» **EXERCISE**:
Quote the records beneath, complete and exact. Leave out images.
DATA SECTION Block Start
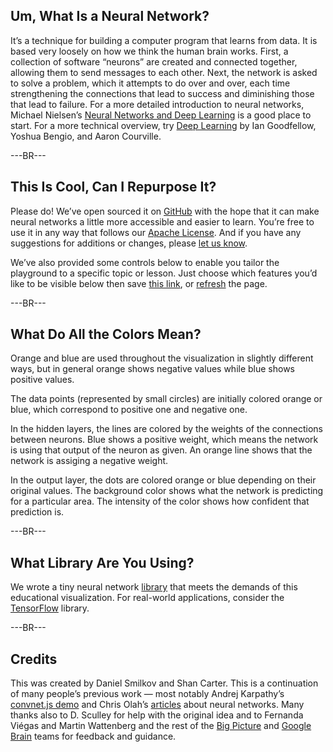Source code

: ## Um, What Is a Neural Network?

It’s a technique for building a computer program that learns from data. It is based very loosely on how we think the human brain works. First, a collection of software “neurons” are created and connected together, allowing them to send messages to each other. Next, the network is asked to solve a problem, which it attempts to do over and over, each time strengthening the connections that lead to success and diminishing those that lead to failure. For a more detailed introduction to neural networks, Michael Nielsen’s [Neural Networks and Deep Learning](http://neuralnetworksanddeeplearning.com/index.html) is a good place to start. For a more technical overview, try [Deep Learning](http://www.deeplearningbook.org/) by Ian Goodfellow, Yoshua Bengio, and Aaron Courville.

---BR---

This Is Cool, Can I Repurpose It?
---------------------------------

Please do! We’ve open sourced it on [GitHub](https://github.com/tensorflow/playground) with the hope that it can make neural networks a little more accessible and easier to learn. You’re free to use it in any way that follows our [Apache License](https://github.com/tensorflow/playground/blob/master/LICENSE). And if you have any suggestions for additions or changes, please [let us know](https://github.com/tensorflow/playground/issues).

We’ve also provided some controls below to enable you tailor the playground to a specific topic or lesson. Just choose which features you’d like to be visible below then save [this link](#), or [refresh](javascript:location.reload();) the page.

---BR---

What Do All the Colors Mean?
----------------------------

Orange and blue are used throughout the visualization in slightly different ways, but in general orange shows negative values while blue shows positive values.

The data points (represented by small circles) are initially colored orange or blue, which correspond to positive one and negative one.

In the hidden layers, the lines are colored by the weights of the connections between neurons. Blue shows a positive weight, which means the network is using that output of the neuron as given. An orange line shows that the network is assiging a negative weight.

In the output layer, the dots are colored orange or blue depending on their original values. The background color shows what the network is predicting for a particular area. The intensity of the color shows how confident that prediction is.

---BR---

What Library Are You Using?
---------------------------

We wrote a tiny neural network [library](https://github.com/tensorflow/playground/blob/master/src/nn.ts) that meets the demands of this educational visualization. For real-world applications, consider the [TensorFlow](https://www.tensorflow.org/) library.

---BR---

Credits
-------

This was created by Daniel Smilkov and Shan Carter. This is a continuation of many people’s previous work — most notably Andrej Karpathy’s [convnet.js demo](http://cs.stanford.edu/people/karpathy/convnetjs/demo/classify2d.html) and Chris Olah’s [articles](http://colah.github.io/posts/2014-03-NN-Manifolds-Topology/) about neural networks. Many thanks also to D. Sculley for help with the original idea and to Fernanda Viégas and Martin Wattenberg and the rest of the [Big Picture](https://research.google.com/bigpicture/) and [Google Brain](https://research.google.com/teams/brain/) teams for feedback and guidance.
DATA SECTION Block End
» **EXERCISE RESPONSE**:
Source code

: ## Um, What Is a Neural Network?

It’s a technique for building a computer program that learns from data. It is based very loosely on how we think the human brain works. First, a collection of software “neurons” are created and connected together, allowing them to send messages to each other. Next, the network is asked to solve a problem, which it attempts to do over and over, each time strengthening the connections that lead to success and diminishing those that lead to failure. For a more detailed introduction to neural networks, Michael Nielsen’s [Neural Networks and Deep Learning](http://neuralnetworksanddeeplearning.com/index.html) is a good place to start. For a more technical overview, try [Deep Learning](http://www.deeplearningbook.org/) by Ian Goodfellow, Yoshua Bengio, and Aaron Courville.

---BR---

This Is Cool, Can I Repurpose It?
---------------------------------

Please do! We’ve open sourced it on [GitHub](https://github.com/tensorflow/playground) with the hope that it can make neural networks a little more accessible and easier to learn. You’re free to use it in any way that follows our [Apache License](https://github.com/tensorflow/playground/blob/master/LICENSE). And if you have any suggestions for additions or changes, please [let us know](https://github.com/tensorflow/playground/issues).

We’ve also provided some controls below to enable you tailor the playground to a specific topic or lesson. Just choose which features you’d like to be visible below then save [this link](#), or [refresh](javascript:location.reload();) the page.

---BR---

What Do All the Colors Mean?
----------------------------

Orange and blue are used throughout the visualization in slightly different ways, but in general orange shows negative values while blue shows positive values.

The data points (represented by small circles) are initially colored orange or blue, which correspond to positive one and negative one.

In the hidden layers, the lines are colored by the weights of the connections between neurons. Blue shows a positive weight, which means the network is using that output of the neuron as given. An orange line shows that the network is assiging a negative weight.

In the output layer, the dots are colored orange or blue depending on their original values. The background color shows what the network is predicting for a particular area. The intensity of the color shows how confident that prediction is.

---BR---

What Library Are You Using?
---------------------------

We wrote a tiny neural network [library](https://github.com/tensorflow/playground/blob/master/src/nn.ts) that meets the demands of this educational visualization. For real-world applications, consider the [TensorFlow](https://www.tensorflow.org/) library.

---BR---

Credits
-------

This was created by Daniel Smilkov and Shan Carter. This is a continuation of many people’s previous work — most notably Andrej Karpathy’s [convnet.js demo](http://cs.stanford.edu/people/karpathy/convnetjs/demo/classify2d.html) and Chris Olah’s [articles](http://colah.github.io/posts/2014-03-NN-Manifolds-Topology/) about neural networks. Many thanks also to D. Sculley for help with the original idea and to Fernanda Viégas and Martin Wattenberg and the rest of the [Big Picture](https://research.google.com/bigpicture/) and [Google Brain](https://research.google.com/teams/brain/) teams for feedback and guidance.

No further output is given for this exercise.